**Task directions**
Those lines of the data that hold the word "anteriormente" are to be copied out.

──────────

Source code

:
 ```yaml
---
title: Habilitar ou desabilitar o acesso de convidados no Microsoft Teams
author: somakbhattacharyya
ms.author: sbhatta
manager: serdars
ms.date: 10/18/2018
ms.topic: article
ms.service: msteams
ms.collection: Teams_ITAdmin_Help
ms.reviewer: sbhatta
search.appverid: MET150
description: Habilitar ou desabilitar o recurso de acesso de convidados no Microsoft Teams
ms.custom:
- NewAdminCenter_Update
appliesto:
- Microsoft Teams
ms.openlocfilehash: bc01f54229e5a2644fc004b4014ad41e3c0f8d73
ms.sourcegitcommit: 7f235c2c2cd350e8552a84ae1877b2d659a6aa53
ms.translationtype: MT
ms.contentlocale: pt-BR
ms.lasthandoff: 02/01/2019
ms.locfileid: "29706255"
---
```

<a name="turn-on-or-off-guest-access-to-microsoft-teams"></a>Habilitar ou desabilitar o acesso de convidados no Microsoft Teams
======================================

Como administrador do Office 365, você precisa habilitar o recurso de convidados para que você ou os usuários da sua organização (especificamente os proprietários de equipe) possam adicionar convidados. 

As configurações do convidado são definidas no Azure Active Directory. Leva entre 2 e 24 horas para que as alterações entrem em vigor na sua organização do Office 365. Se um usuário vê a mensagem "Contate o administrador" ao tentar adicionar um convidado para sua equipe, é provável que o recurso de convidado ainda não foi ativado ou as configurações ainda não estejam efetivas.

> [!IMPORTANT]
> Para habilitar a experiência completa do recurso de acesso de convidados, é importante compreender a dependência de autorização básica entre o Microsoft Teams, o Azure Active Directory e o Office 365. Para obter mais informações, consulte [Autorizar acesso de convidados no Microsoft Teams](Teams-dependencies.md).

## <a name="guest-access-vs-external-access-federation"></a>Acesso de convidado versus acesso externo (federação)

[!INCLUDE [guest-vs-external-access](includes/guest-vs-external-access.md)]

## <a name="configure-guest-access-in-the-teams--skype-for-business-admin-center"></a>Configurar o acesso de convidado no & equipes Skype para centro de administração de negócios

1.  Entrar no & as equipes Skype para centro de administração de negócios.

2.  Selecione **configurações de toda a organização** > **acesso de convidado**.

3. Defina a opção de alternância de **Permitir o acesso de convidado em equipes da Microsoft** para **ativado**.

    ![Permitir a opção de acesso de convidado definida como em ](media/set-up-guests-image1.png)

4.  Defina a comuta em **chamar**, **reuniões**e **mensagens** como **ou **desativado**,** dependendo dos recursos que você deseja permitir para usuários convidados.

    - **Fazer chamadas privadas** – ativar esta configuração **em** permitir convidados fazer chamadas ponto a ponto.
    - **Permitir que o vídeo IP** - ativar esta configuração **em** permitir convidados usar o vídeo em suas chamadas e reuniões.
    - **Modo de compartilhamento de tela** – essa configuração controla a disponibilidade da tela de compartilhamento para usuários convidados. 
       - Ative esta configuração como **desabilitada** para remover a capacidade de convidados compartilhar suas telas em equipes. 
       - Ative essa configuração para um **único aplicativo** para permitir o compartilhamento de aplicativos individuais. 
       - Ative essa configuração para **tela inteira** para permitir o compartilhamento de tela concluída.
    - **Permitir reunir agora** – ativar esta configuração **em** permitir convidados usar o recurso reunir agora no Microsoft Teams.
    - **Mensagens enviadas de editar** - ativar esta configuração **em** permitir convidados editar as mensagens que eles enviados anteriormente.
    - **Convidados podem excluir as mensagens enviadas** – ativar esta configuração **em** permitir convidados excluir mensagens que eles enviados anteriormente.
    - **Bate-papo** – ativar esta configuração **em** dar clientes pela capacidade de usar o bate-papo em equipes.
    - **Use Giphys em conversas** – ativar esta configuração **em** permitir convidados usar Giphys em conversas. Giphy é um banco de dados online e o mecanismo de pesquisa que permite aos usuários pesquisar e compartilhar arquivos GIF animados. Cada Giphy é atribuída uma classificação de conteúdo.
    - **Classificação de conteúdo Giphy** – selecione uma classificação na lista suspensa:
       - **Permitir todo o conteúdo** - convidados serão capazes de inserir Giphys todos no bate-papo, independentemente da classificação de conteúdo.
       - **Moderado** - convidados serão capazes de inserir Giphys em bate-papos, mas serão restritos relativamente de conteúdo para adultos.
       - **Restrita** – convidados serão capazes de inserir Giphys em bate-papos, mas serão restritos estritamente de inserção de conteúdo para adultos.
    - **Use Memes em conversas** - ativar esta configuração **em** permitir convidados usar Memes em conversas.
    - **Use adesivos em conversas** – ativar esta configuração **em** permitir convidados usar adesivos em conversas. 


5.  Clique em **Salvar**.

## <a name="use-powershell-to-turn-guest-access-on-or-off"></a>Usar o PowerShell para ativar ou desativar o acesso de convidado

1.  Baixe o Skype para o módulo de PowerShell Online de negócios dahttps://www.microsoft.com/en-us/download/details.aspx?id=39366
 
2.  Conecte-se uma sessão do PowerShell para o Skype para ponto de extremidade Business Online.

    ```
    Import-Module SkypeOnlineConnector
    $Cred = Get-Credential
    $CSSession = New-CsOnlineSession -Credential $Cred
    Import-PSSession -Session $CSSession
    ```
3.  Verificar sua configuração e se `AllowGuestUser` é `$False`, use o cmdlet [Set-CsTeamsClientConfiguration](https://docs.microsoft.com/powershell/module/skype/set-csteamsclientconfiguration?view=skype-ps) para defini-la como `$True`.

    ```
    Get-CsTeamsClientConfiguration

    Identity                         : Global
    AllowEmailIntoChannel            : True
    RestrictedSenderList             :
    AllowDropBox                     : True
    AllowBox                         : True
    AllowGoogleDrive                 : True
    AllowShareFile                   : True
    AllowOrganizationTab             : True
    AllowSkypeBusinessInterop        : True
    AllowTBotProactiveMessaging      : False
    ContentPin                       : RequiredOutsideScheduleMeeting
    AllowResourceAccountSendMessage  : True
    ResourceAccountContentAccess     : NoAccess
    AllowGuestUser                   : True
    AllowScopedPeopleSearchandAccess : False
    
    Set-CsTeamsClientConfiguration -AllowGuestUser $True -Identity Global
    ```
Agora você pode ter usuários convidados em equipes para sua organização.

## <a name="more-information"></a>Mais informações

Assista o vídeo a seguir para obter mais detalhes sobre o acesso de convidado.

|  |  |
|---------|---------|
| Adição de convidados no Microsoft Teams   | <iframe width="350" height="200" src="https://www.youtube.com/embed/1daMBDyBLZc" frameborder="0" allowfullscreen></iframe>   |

──────────

**Reply**
    - **Mensagens enviadas de editar** - ativar esta configuração **em** permitir convidados editar as mensagens que eles enviados anteriormente.
    - **Convidados podem excluir as mensagens enviadas** – ativar esta configuração **em** permitir convidados excluir mensagens que eles enviados anteriormente.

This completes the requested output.